(Saved entries)
"""
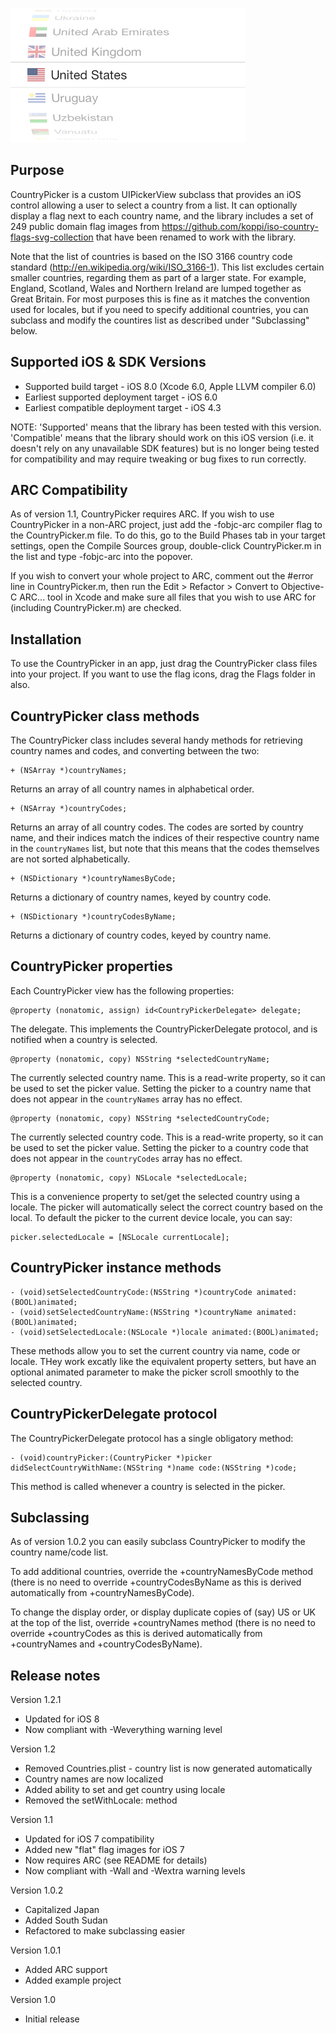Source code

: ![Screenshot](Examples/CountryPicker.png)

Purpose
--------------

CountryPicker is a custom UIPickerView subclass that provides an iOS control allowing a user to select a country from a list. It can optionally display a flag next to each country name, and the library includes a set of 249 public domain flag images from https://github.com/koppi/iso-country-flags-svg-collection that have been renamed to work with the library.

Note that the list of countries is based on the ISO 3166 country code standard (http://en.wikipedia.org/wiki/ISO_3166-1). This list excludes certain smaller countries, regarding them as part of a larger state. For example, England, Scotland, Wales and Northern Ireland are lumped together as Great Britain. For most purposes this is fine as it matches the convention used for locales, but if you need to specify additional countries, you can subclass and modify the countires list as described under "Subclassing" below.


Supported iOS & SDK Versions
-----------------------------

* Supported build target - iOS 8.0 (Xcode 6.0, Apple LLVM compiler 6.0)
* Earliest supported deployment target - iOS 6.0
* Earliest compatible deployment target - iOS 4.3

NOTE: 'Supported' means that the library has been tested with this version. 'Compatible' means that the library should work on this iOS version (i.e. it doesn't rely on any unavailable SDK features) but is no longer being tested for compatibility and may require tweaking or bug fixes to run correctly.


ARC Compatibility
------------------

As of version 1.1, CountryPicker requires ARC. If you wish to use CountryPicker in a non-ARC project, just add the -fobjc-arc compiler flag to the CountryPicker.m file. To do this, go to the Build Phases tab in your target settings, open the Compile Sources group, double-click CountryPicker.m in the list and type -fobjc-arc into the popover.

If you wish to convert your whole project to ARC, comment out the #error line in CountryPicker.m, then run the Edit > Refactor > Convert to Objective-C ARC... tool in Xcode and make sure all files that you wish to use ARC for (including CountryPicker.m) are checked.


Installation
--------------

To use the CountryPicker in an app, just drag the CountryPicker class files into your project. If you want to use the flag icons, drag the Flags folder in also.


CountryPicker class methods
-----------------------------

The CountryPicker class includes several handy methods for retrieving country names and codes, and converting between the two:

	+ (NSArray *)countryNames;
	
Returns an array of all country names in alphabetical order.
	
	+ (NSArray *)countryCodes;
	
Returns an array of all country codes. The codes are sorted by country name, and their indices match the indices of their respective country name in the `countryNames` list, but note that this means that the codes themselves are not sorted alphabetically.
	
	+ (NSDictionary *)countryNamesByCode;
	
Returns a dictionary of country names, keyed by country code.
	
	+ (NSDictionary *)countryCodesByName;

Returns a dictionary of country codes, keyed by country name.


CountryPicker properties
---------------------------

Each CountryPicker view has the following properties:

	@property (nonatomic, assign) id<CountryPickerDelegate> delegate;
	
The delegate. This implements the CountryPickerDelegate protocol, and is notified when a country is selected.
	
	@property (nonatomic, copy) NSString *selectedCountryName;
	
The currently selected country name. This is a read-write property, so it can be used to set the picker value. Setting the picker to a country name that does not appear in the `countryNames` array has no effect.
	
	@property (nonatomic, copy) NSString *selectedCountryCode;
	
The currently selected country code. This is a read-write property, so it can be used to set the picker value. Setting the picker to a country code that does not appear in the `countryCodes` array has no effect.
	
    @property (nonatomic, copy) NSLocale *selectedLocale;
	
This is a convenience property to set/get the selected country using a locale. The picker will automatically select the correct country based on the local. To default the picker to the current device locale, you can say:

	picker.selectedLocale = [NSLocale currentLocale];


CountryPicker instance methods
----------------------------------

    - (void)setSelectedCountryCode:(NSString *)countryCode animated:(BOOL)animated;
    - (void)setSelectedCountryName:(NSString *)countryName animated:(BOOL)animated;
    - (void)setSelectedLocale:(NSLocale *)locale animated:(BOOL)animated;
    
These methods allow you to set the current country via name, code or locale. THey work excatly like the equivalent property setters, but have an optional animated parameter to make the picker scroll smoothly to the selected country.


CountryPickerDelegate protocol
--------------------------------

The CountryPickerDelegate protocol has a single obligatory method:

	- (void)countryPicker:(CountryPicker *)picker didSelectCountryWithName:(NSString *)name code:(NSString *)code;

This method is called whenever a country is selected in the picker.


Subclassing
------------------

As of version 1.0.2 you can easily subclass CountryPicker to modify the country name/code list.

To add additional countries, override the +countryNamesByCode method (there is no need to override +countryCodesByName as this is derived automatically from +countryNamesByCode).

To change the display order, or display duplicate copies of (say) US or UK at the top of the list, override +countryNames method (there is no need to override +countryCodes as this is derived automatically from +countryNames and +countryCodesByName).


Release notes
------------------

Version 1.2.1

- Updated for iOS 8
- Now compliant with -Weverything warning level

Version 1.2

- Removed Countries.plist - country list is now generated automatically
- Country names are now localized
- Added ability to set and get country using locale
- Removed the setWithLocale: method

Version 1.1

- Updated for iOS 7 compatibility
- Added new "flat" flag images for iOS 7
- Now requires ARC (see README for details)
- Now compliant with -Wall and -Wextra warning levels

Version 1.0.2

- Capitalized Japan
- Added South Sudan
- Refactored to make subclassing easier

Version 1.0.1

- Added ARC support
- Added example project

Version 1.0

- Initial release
"""
"""
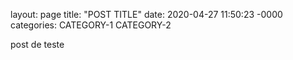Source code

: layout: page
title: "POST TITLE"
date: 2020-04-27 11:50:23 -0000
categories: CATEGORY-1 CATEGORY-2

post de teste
"""
Work request —
What is the number of lines in these entries that hold "need"? Reply with the figure alone.

Task answer —
3